Bill hoped that this would include cochlear implant operations on children in the not too distant future. Considering that a cochlear implant program using the Australian-designed bionic ear was yet to be established in New South Wales, Bill was uncannily accurate when he predicted that ‘by the Year 2000 there should be no such thing as a child born to a life of total deafness’. This quote is taken from an article he wrote for the University of Sydney News in December 1983, in which he also predicted that:
‘Over the next few years I am sure there will be a tremendous surge in the early diagnosis of total deafness, which will be remedied by the ‘cochlear implant’ or ‘bionic ear’, creating sufficient sensation of sound for speech to be learnt during the vital speech-formation years of one to six years of age … Children who today are cut off from normal society because of their inability to speak will be able to attend normal schools and take their place in normal society as adults, experiencing relatively minor disadvantages. ‘
Professor Graeme Clark, who pioneered the bionic ear at the University of Melbourne, forwarded letters to Bill from people around New South Wales who had made enquiries about having their hearing restored. One letter was from a 58-year-old woman, Shirley Hanke, who had been completely deafened at the age of eleven from an allergic reaction to a school diphtheria immunisation. Bill had to concentrate as he listened to Shirley, whose voice was low and European-sounding despite her being a fifth-generation Australian. Shirley’s hearing nerves had received no stimulation for forty-seven years and Bill wondered if they would be able to respond to the bursts of electrical activity produced by the electrodes in a cochlear implant.
The media were very interested in Bill’s involvement with the fledgling cochlear implant program in New South Wales. Bob can remember rushing home from work one evening to watch Bill in a television interview explaining how the cochlear implant worked. He points out that ‘Graeme Clark’s implant was known in Melbourne, but it was something new and controversial in Sydney’.
Bob had forged a successful career in real estate since arriving in Australia in 1972. Even though he worked in the city and Bill worked a few kilometres away at a hospital in Camperdown, people still mistook the brothers for each other. This included the time Bill was about to insert the needle through a patient’s eardrum for a hearing test. The man had an anxious look on his face when he said, ‘Oh, I know you. You used to work for Raine & Horne.’ Bill replied, without the hint of a smile, ‘Oh, I’ve given that away. It wasn’t very interesting selling properties, so I’ve changed professions since then.’
Bob specialised in commercial real estate, so he couldn’t provide much practical advice to his brother and sister-in-law about residential properties, but Jan drove Alex around for open inspections.
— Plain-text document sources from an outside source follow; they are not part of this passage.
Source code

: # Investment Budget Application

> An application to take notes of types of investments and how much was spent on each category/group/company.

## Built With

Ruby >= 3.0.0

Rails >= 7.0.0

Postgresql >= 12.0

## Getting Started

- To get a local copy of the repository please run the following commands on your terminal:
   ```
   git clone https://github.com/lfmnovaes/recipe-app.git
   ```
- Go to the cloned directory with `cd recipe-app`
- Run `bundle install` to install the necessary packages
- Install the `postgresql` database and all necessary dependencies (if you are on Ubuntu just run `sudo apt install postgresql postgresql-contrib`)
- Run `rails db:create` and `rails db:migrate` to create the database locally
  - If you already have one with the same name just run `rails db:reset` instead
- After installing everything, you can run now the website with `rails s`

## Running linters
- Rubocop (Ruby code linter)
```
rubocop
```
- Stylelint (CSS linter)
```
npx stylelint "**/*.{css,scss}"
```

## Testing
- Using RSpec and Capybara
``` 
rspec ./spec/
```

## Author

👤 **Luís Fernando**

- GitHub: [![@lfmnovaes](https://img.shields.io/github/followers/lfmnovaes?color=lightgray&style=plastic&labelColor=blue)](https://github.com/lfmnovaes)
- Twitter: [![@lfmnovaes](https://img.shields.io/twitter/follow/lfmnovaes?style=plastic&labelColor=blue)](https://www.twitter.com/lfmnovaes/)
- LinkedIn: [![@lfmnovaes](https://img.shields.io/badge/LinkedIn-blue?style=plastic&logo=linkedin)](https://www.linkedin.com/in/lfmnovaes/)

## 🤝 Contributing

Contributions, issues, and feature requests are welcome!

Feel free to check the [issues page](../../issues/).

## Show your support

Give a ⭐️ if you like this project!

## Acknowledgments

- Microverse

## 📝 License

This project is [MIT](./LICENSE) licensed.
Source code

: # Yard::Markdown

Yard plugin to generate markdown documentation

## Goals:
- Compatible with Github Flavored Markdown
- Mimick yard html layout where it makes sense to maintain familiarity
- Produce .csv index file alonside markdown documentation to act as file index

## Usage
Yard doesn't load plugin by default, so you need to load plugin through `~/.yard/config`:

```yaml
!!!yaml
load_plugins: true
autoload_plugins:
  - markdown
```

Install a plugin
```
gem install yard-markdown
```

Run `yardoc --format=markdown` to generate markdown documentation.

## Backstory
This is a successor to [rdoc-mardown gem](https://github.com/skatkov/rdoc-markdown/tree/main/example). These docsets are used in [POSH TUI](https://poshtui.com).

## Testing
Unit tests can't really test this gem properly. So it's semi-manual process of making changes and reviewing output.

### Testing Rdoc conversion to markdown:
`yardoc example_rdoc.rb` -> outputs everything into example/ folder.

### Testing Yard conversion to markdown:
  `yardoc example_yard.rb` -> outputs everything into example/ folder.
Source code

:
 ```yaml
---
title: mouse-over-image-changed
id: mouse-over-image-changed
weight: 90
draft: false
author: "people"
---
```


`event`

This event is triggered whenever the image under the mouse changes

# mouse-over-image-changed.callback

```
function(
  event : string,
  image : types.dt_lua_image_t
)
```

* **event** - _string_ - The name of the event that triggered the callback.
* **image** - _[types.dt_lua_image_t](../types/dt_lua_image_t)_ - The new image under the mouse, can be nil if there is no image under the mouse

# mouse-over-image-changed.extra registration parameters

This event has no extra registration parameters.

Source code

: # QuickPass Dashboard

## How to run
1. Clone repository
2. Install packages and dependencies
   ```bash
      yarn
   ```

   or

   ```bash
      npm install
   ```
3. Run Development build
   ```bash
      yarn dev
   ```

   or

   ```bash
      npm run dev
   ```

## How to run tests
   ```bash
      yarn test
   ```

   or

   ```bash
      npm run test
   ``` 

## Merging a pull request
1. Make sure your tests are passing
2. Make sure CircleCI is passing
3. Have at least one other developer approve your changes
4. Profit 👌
Bill and Alex decided on an attractive clinker brick home, set well back from Clissold Avenue in the northern suburb of Wahroonga, with schools nearby for their children Laura and Hugh. Bill thinks that Hugh at twelve was the lucky one as he would be starting high school in the correct year, but he worried that Laura would have a harder time fitting in at fourteen, which is ‘not the best age to be put into a new girls’ school’. The Gibson family spent their first Australian Christmas Day with Bob and Jan at a large family gathering with Jan’s sister Annette, who lived in nearby Turramurra.